Tumblers and mixers operate by disassociating the identities of cryptocurrency holders from their transactions. When cybercriminals acquire cryptocurrencies illegally, they risk being tracked through the blockchain. Tumblers and mixers mitigate this risk by pooling and scrambling disparate cryptocurrency holdings.

Various cryptocurrency mixer advertisements are also shared on hacker forums.

Various cryptocurrency mixer advertisements are also shared on hacker forums.

These services work by mixing the cryptocurrencies of various users, blending potentially identifiable or ‘tainted’ coins with others, thus masking their origins. After undergoing this mixing process, the funds are redistributed to the original owners, now appearing as new, unrelated transactions on the blockchain. This effectively breaks the direct link between the cybercriminal’s initial acquisition of the cryptocurrency and their subsequent use of it. Moreover, money laundering through crypto coins also adds a different dimension to the cryptocurrency-crime relationship.

For example, in August 2023, the U.S. Justice Department filed charges against the founders of Tornado Cash, Roman Storm, and Roman Semenov, accusing them of aiding criminals, including the North Korean Lazarus hacking group, in laundering over $1 billion of stolen cryptocurrency.

Lazarus allegedly utilized the decentralized crypto mixing service provided by Tornado Cash to launder approximately $455 million stolen in a major cryptocurrency heist following the Axie Infinity’s Ronin network bridge hack. Tornado Cash was implicated in additional laundering activities, including over $96 million after the June Harmony Bridge hack (out of a total of $100 million stolen) and at least $7.8 million following the August Nomad Heist (out of roughly $150 million stolen).

Blockchain Technology and Cybersecurity

We mentioned that it has many criminal uses, but the situation is not always that dire. As cybercriminals continue to exploit the very features that make cryptocurrencies attractive, blockchain technology – the foundation upon which these digital currencies are built – may also hold the key to a new era of cybersecurity. 

While blockchain is synonymous with cryptocurrencies like Bitcoin and Ethereum, its applications extend far beyond. Its ability to create secure, unalterable records has the potential to enhance cybersecurity across various sectors. 

One of blockchain’s most powerful features is its resistance to data modification. Once information is recorded on a blockchain, it becomes nearly impossible to change without detection. 

Another benefit is the smart contract, self-executing contracts with the terms of the agreement directly written into code, can automate and enforce security protocols. 

However, despite its potential, blockchain technology faces hurdles in adoption for cybersecurity purposes.
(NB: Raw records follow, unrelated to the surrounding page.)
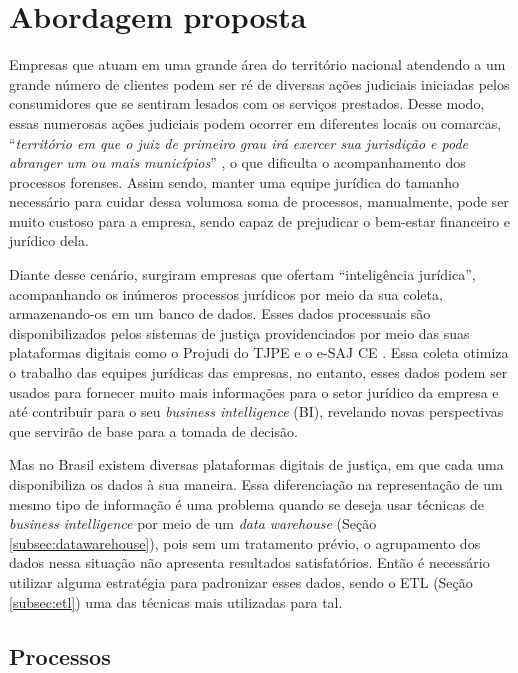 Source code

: \section{Abordagem proposta}
\label{sec:abordagem}

Empresas que atuam em uma grande área do território nacional atendendo a um grande número de clientes podem ser ré de diversas ações judiciais iniciadas pelos consumidores que se sentiram lesados com os serviços prestados. Desse modo, essas numerosas ações judiciais podem ocorrer em diferentes locais ou comarcas, \enquote{\textit{território em que o juiz de primeiro grau irá exercer sua jurisdição e pode abranger um ou mais municípios}} \cite{cnj:comarca}, o que dificulta o acompanhamento dos processos forenses. Assim sendo, manter uma equipe jurídica do tamanho necessário para cuidar dessa volumosa soma de processos, manualmente, pode ser muito custoso para a empresa, sendo capaz de prejudicar o bem-estar financeiro e jurídico dela.

Diante desse cenário, surgiram empresas que ofertam \enquote{inteligência jurídica}, acompanhando os inúmeros processos jurídicos por meio da sua coleta, armazenando-os em um banco de dados. Esses dados processuais são disponibilizados pelos sistemas de justiça providenciados por meio das suas plataformas digitais como o Projudi do TJPE \cite{tjpe} e o e-SAJ CE \cite{esajce}. Essa coleta otimiza o trabalho das equipes jurídicas das empresas, no entanto, esses dados podem ser usados para fornecer muito mais informações para o setor jurídico da empresa e até contribuir para o seu \textit{business intelligence} (BI), revelando novas perspectivas que servirão de base para a tomada de decisão.

Mas no Brasil existem diversas plataformas digitais de justiça, em que cada uma disponibiliza os dados à sua maneira. Essa diferenciação na representação de um mesmo tipo de informação é uma problema quando se deseja usar técnicas de \textit{business intelligence} por meio de um \textit{data warehouse} (Seção \ref{subsec:datawarehouse}), pois sem um tratamento prévio, o agrupamento dos dados nessa situação não apresenta resultados satisfatórios. Então é necessário utilizar alguma estratégia para padronizar esses dados, sendo o ETL (Seção \ref{subsec:etl}) uma das técnicas mais utilizadas para tal.


\subsection{Processos}
\label{subsec:processos}

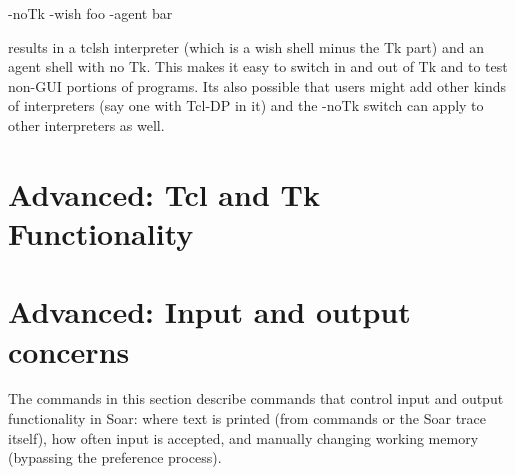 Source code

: {{	-noTk -wish foo -agent bar 

	results in a tclsh interpreter (which is a wish shell minus the Tk
	part) and an agent shell with no Tk.  This makes it easy to switch in
	and out of Tk and to test non-GUI portions of programs.  Its also
	possible that users might add other kinds of interpreters (say one
	with Tcl-DP in it) and the -noTk switch can apply to other
	interpreters as well.
	}


\section{Advanced: Tcl and Tk Functionality}
\label{INTERFACE-advanced-tcl}


\section{Advanced: Input and output concerns}
\label{INTERFACE-advanced-io}

The commands in this section describe commands that control input and output
functionality in Soar: where text is printed (from commands or the Soar trace
itself), how often input is accepted, and manually changing working memory
(bypassing the preference process). 



}
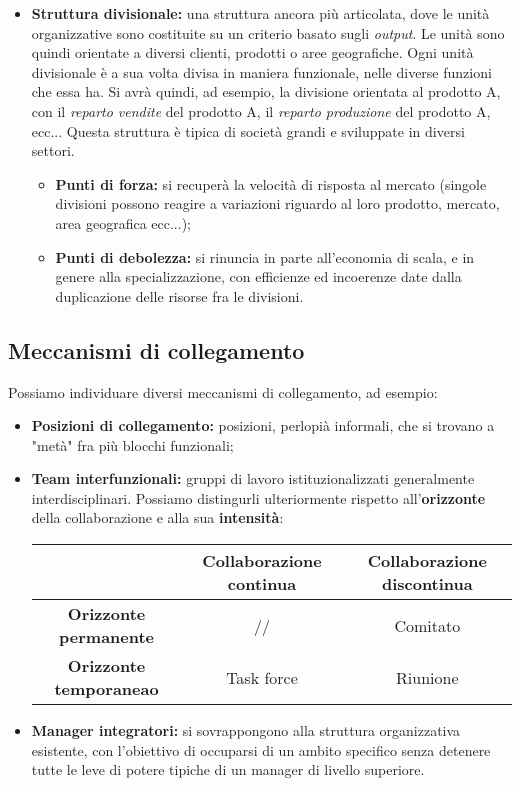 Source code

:\documentclass[a4paper,11pt]{article}
\begin{document}
\begin{itemize}
	\item \textbf{Struttura divisionale:} una struttura ancora più articolata, dove le unità organizzative sono costituite su un criterio basato sugli \textit{output}.
		Le unità sono quindi orientate a diversi clienti, prodotti o aree geografiche.
		Ogni unità divisionale è a sua volta divisa in maniera funzionale, nelle diverse funzioni che essa ha.
		Si avrà quindi, ad esempio, la divisione orientata al prodotto A, con il \textit{reparto vendite} del prodotto A, il \textit{reparto produzione} del prodotto A, ecc...
		Questa struttura è tipica di società grandi e sviluppate in diversi settori.
		\begin{itemize}
			\item \textbf{Punti di forza:} si recuperà la velocità di risposta al mercato (singole divisioni possono reagire a variazioni riguardo al loro prodotto, mercato, area geografica ecc...);
			\item \textbf{Punti di debolezza:} si rinuncia in parte all'economia di scala, e in genere alla specializzazione, con efficienze ed incoerenze date dalla duplicazione delle risorse fra le divisioni.
		\end{itemize}
\end{itemize}

\subsection{Meccanismi di collegamento}
Possiamo individuare diversi meccanismi di collegamento, ad esempio:
\begin{itemize}
	\item \textbf{Posizioni di collegamento:} posizioni, perlopià informali, che si trovano a "metà" fra più blocchi funzionali; 
	\item \textbf{Team interfunzionali:} gruppi di lavoro istituzionalizzati generalmente interdisciplinari.
		Possiamo distingurli ulteriormente rispetto all'\textbf{orizzonte} della collaborazione e alla sua \textbf{intensità}:
		\begin{table}[h!]
			\center {}
			\begin{tabular} { c | c | c }
				& \bfseries Collaborazione continua & \bfseries Collaborazione discontinua \\ 
				\hline
				\bfseries Orizzonte permanente & // & Comitato \\ 
				\bfseries Orizzonte temporaneao & Task force & Riunione
			\end{tabular}
		\end{table}
	\item \textbf{Manager integratori:} si sovrappongono alla struttura organizzativa esistente, con l'obiettivo di occuparsi di un ambito specifico senza detenere tutte le leve di potere tipiche di un manager di livello superiore.
\end{itemize}
\end{document}
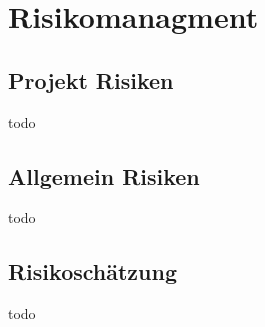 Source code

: \section{Risikomanagment}
\label{sec:Risikomanagment}

\subsection{Projekt Risiken}
todo

\subsection{Allgemein Risiken}
todo

\subsection{Risikoschätzung}
todo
Scalability, energy consumption, and integration with existing systems pose significant challenges. 


It is evident that the digital age has brought with it a complex tapestry of challenges and opportunities. Cryptocurrencies, while a beacon of innovation in financial transactions has also cast a shadow by offering new avenues for cybercriminals to exploit. The anonymity and decentralization that make digital currencies so appealing for privacy and freedom also serve as cloaks for illicit activities, from ransomware to the dark dealings of the Dark Web.

The landscape of cybercrime is ever-changing, with cryptocurrencies both fueling and fighting the battle. The decline in cryptocurrency values has mirrored a reduction in cybercrime-related costs, suggesting a symbiotic relationship between market dynamics and criminal activities. Yet, as we’ve seen, cryptocurrencies are not just tools for crime but also targets themselves, with cryptojacking and platform breaches highlighting the vulnerabilities within the system. It may not be known exactly what will happen in the future for cryptocurrency, especially since the steps taken by states in this regard may cause dramatic changes. Still, for now, these structures seem to continue to be related.

As we stand at this crossroads, the need for proactive measures is critical. Because an efficient security posture cannot be achieved by trying to produce reactive solutions against such constantly changing structures, organizations must also turn to proactive security solutions to keep up with the ever-evolving cyber landscape.